Kirche von England Frauen dürfen Bischöfinnen werden

Eine Jahrhundertreform: Die anglikanische Mutterkirche in England will künftig Frauen für das Bischofsamt zulassen. Vor zwei Jahren war das Votum noch knapp gescheitert und hatte für heftige Diskussionen gesorgt. Das letzte Wort liegt bei der Queen.

  • Mehrheit der anglikanischen Synode stimmt für die Freigabe des Bischofsamtes für Frauen.
  • Im November 2012 war das Votum gescheitert und hatte die Kirche in eine Krise gestürzt.
  • Schon jetzt ist ein Drittel des anglikanischen Klerus in England weiblich.
  • Die finale Entscheidung liegt bei Königin Elizabeth II.

Anglikanische Mutterkirche lässt Frauen für Bischofsamt zu

Nach jahrelangen kontroversen Debatten hat sich die anglikanische Kirche von England für eine Zulassung von Frauen zum Bischofsamt ausgesprochen. Die Entscheidung traf die Synode der anglikanischen Mutterkirche in der nordenglischen Stadt York. Es ist ein starkes Signal an die anderen Mitglieder der Anglikanischen Gemeinschaft mit ihren weltweit ungefähr 80 Millionen Gläubigen. Noch im laufenden Jahr könnten in England die ersten Bischöfinnen geweiht werden.

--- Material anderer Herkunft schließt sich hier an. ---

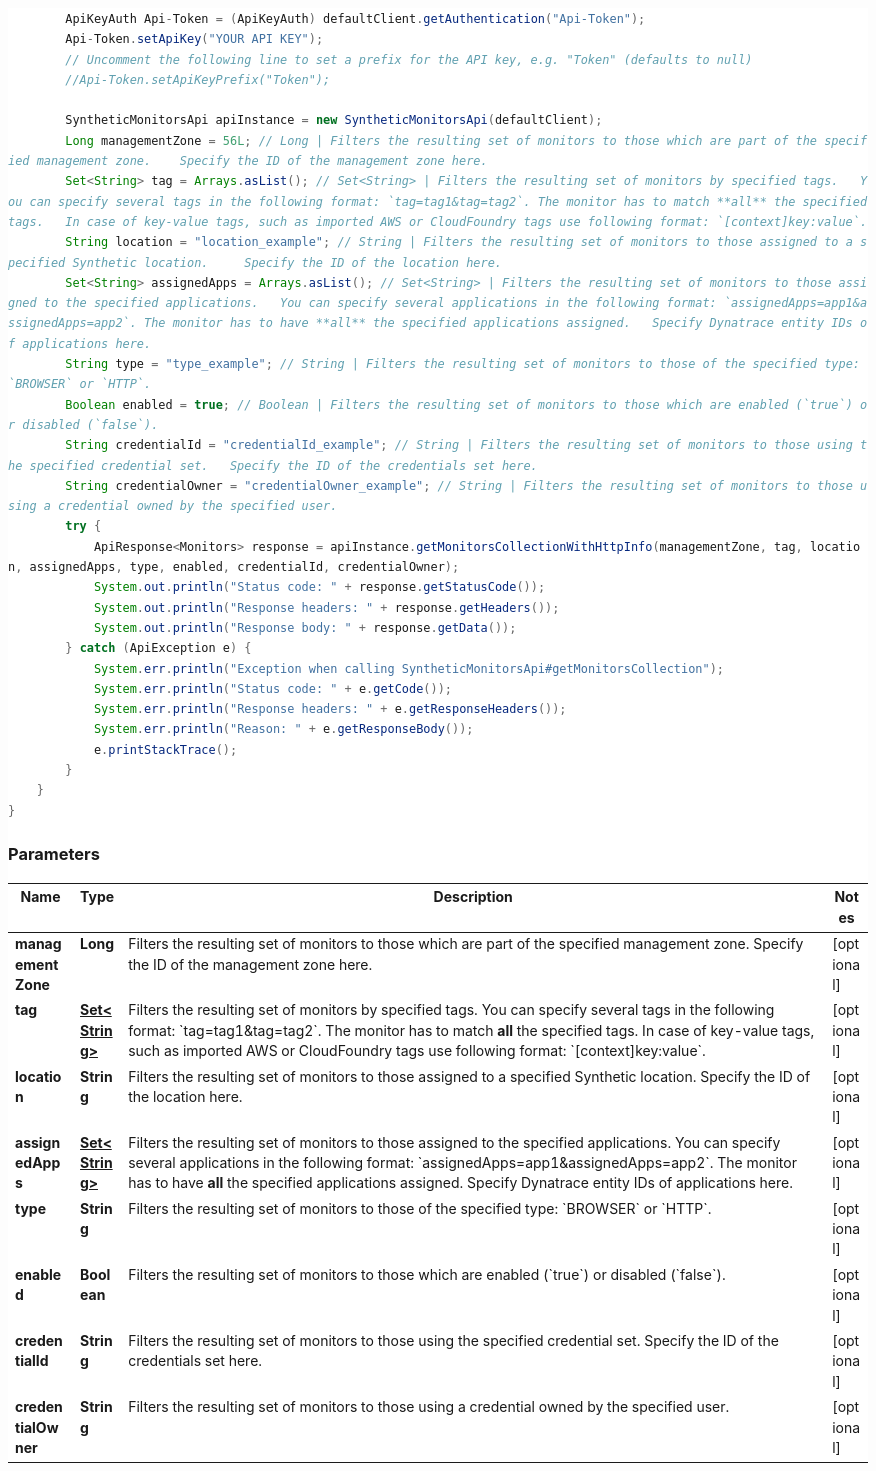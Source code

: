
 ```java
        ApiKeyAuth Api-Token = (ApiKeyAuth) defaultClient.getAuthentication("Api-Token");
        Api-Token.setApiKey("YOUR API KEY");
        // Uncomment the following line to set a prefix for the API key, e.g. "Token" (defaults to null)
        //Api-Token.setApiKeyPrefix("Token");

        SyntheticMonitorsApi apiInstance = new SyntheticMonitorsApi(defaultClient);
        Long managementZone = 56L; // Long | Filters the resulting set of monitors to those which are part of the specified management zone.    Specify the ID of the management zone here.
        Set<String> tag = Arrays.asList(); // Set<String> | Filters the resulting set of monitors by specified tags.   You can specify several tags in the following format: `tag=tag1&tag=tag2`. The monitor has to match **all** the specified tags.   In case of key-value tags, such as imported AWS or CloudFoundry tags use following format: `[context]key:value`.
        String location = "location_example"; // String | Filters the resulting set of monitors to those assigned to a specified Synthetic location.     Specify the ID of the location here.
        Set<String> assignedApps = Arrays.asList(); // Set<String> | Filters the resulting set of monitors to those assigned to the specified applications.   You can specify several applications in the following format: `assignedApps=app1&assignedApps=app2`. The monitor has to have **all** the specified applications assigned.   Specify Dynatrace entity IDs of applications here.
        String type = "type_example"; // String | Filters the resulting set of monitors to those of the specified type: `BROWSER` or `HTTP`.
        Boolean enabled = true; // Boolean | Filters the resulting set of monitors to those which are enabled (`true`) or disabled (`false`).
        String credentialId = "credentialId_example"; // String | Filters the resulting set of monitors to those using the specified credential set.   Specify the ID of the credentials set here.
        String credentialOwner = "credentialOwner_example"; // String | Filters the resulting set of monitors to those using a credential owned by the specified user.
        try {
            ApiResponse<Monitors> response = apiInstance.getMonitorsCollectionWithHttpInfo(managementZone, tag, location, assignedApps, type, enabled, credentialId, credentialOwner);
            System.out.println("Status code: " + response.getStatusCode());
            System.out.println("Response headers: " + response.getHeaders());
            System.out.println("Response body: " + response.getData());
        } catch (ApiException e) {
            System.err.println("Exception when calling SyntheticMonitorsApi#getMonitorsCollection");
            System.err.println("Status code: " + e.getCode());
            System.err.println("Response headers: " + e.getResponseHeaders());
            System.err.println("Reason: " + e.getResponseBody());
            e.printStackTrace();
        }
    }
}
```

### Parameters


| Name | Type | Description  | Notes |
|------------- | ------------- | ------------- | -------------|
| **managementZone** | **Long**| Filters the resulting set of monitors to those which are part of the specified management zone.    Specify the ID of the management zone here. | [optional] |
| **tag** | [**Set&lt;String&gt;**](String.md)| Filters the resulting set of monitors by specified tags.   You can specify several tags in the following format: &#x60;tag&#x3D;tag1&amp;tag&#x3D;tag2&#x60;. The monitor has to match **all** the specified tags.   In case of key-value tags, such as imported AWS or CloudFoundry tags use following format: &#x60;[context]key:value&#x60;. | [optional] |
| **location** | **String**| Filters the resulting set of monitors to those assigned to a specified Synthetic location.     Specify the ID of the location here. | [optional] |
| **assignedApps** | [**Set&lt;String&gt;**](String.md)| Filters the resulting set of monitors to those assigned to the specified applications.   You can specify several applications in the following format: &#x60;assignedApps&#x3D;app1&amp;assignedApps&#x3D;app2&#x60;. The monitor has to have **all** the specified applications assigned.   Specify Dynatrace entity IDs of applications here. | [optional] |
| **type** | **String**| Filters the resulting set of monitors to those of the specified type: &#x60;BROWSER&#x60; or &#x60;HTTP&#x60;. | [optional] |
| **enabled** | **Boolean**| Filters the resulting set of monitors to those which are enabled (&#x60;true&#x60;) or disabled (&#x60;false&#x60;). | [optional] |
| **credentialId** | **String**| Filters the resulting set of monitors to those using the specified credential set.   Specify the ID of the credentials set here. | [optional] |
| **credentialOwner** | **String**| Filters the resulting set of monitors to those using a credential owned by the specified user. | [optional] |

Zu der Frage gab es in York drei Abstimmungen: Die Bischofskammer ließ das Vorhaben mit 37 Jastimmen gegen zwei Neinstimmen bei einer Enthaltung passieren. In der Priesterkammer wurde es mit 162 gegen 25 Stimmen bei vier Enthaltungen angenommen. In der Laienkammer kamen 125 Jastimmen bei 45 Neinstimmen und fünf Enthaltungen zusammen.

Zögerliche Entwicklung

Die Anglikaner in England öffneten 1992 das Priesteramt für Frauen. Einige anglikanische Kirchen haben seitdem auch weibliche Bischöfe zugelassen, darunter die Kirchen von Wales, Kanada, Australien und den USA. Eine entsprechende Reform in der Kirche von England scheiterte aber im Jahr 2012 knapp an den Stimmen der Laien. Das Verfehlen der Mehrheit stieß damals in der britischen Öffentlichkeit und Politik auf Spott und Kritik. Danach hatte sich das geistliche Oberhaupt der Kirche, Justin Welby, immer wieder dafür ausgesprochen, weibliche Bischöfe durch die Synode zuzulassen. Es sei aus theologischer Sicht ein Fehler gewesen, Frauen von den höchsten Kirchenämtern auszuschließen, sagte Welby der BBC. "Wir waren über Jahrhunderte in unserer Kultur verfangen, wie es Kirchen immer wieder passiert." Die Frage hat die Kirche tief gespalten. Ein Drittel des anglikanischen Klerus in England ist inzwischen weiblich.

Am Morgen war Premierminister David Cameron kurz in York aufgetreten, um seine Unterstützung für Welby auszudrücken.Nach der Abstimmung gratulierte Vize-Premierminister Nick Clegg dem Erzbischof von Canterbury. Die Reform muss nun dem britischen Parlament zur Debatte vorgelegt werden. Das letzte Wort hat dann Königin Elizabeth II., die von Amts wegen an der Spitze der Kirche von England steht.